Bill Fentum, Oct 3, 2008


PHOTO BY MELIHA GOJAK
By Bill Fentum
Staff Writer

Syracuse University officials saw years ago that it was time to take the issue of campus drinking more seriously. During the 1998-99 academic year, students at that United Methodist-related institution in New York were involved in more than 900 alcohol violations. 

A prevention plan was launched, and alcohol abuse cases on the Syracuse campus were sharply reduced. Today all freshmen there are required to take AlcoholEdu, an online course that teaches them about the risks involved in drinking. 

But binge habits—five or more drinks in one sitting for men, four for women—still persist at Syracuse and other schools across the country. Student drinkers under age 21 often “pre-game,” filling up on hard liquor in off-campus apartments before going to parties where they won’t have lawful access. 

So in August, Syracuse Chancellor Nancy Cantor joined 129 other leaders at U.S. colleges and universities in signing the Amethyst Initiative, a statement that says lowering the drinking age might give them more options to talk with younger students about responsible drinking. 

Sponsored by John McCardell, president emeritus of Middlebury College in Middlebury, Vt., the statement is named for a gemstone that ancient Greeks believed could ward off drunkenness. 

“It’s time to rethink the drinking age.... Twenty-one is not working,” the Amethyst Initiative states. “Alcohol education that mandates abstinence as the only legal option [for those under 21] has not resulted in significant constructive behavioral change among our students. 
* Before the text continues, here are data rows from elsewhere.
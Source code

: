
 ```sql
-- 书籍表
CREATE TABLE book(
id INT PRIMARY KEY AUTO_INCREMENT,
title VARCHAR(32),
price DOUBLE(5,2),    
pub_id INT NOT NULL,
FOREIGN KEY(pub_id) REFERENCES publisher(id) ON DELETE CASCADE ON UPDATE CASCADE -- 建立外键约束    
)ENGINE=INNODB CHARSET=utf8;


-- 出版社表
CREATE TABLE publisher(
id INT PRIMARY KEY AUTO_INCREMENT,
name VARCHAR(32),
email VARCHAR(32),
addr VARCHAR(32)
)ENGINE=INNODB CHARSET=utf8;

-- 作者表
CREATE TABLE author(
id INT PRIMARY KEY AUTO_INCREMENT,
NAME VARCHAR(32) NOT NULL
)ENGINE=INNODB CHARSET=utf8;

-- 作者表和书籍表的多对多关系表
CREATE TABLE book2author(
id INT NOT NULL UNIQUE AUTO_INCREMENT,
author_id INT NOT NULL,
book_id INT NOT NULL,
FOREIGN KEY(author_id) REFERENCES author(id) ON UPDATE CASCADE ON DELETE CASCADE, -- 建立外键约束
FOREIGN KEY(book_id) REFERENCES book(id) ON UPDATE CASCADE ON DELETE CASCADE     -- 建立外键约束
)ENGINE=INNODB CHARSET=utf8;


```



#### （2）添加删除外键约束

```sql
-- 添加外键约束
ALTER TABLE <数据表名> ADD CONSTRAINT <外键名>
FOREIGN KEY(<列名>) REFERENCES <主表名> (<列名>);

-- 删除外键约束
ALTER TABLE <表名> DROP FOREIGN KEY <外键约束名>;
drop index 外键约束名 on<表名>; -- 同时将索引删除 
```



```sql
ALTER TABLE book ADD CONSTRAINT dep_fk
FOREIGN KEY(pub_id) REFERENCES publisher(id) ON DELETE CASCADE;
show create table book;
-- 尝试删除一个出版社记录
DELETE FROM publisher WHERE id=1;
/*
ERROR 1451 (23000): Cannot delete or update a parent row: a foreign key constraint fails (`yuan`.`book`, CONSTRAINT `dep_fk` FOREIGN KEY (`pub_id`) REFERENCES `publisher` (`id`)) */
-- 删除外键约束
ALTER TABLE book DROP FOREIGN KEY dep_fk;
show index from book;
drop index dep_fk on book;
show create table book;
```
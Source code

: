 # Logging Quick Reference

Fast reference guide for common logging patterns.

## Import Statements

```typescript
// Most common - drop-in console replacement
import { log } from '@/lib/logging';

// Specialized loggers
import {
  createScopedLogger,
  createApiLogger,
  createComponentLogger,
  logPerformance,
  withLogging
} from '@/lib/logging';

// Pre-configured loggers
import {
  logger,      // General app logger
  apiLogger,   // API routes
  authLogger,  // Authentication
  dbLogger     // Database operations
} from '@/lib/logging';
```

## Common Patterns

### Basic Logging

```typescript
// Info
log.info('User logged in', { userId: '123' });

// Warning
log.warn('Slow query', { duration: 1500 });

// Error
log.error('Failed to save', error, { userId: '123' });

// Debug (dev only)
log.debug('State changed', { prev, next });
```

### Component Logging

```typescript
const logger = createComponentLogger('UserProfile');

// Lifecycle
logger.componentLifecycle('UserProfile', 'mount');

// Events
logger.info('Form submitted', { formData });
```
“Adults under 21 are deemed capable of voting, signing contracts, serving on juries and enlisting in the military, but are told they are not mature enough to have a beer. By choosing to use fake IDs, students make ethical compromises that erode respect for the law. How many times must we relearn the lessons of Prohibition?” 

Besides Dr. Cantor at Syracuse, signers include presidents at six other United Methodist-related schools: Duke University in Durham, N.C.; Drew University, Madison, N.J.; Willamette University in Salem, Ore.; Dickinson College in Carlisle, Pa.; Randolph-Macon College in Ashland, Va.; and Millsaps College in Jackson, Miss. 

All say they signed to open fresh debate on alcohol abuse, rather than to push for a lower legal drinking age. 

However, Mothers Against Drunk Driving and other members of the “Support 21” Coalition have urged signers to remove their names, pointing to National Institutes of Health data that show alcohol-related traffic deaths among 16- to 20-year-olds dropped by more than half after states raised the age in the 1980s. A 1984 federal law would penalize states with lower drinking ages, cutting their highway funds by 10 percent; the law comes up for Congressional renewal in 2009. 

“We’re very troubled that some of the Amethyst signers were from United Methodist institutions,” said the Rev. Cynthia Abrams, who directs programs on substance abuse for the denomination’s General Board of Church and Society (GBCS). “The Amethyst Initiative is counterproductive, because it blames the age laws but ignores alcohol advertising as a factor in campus drinking.” 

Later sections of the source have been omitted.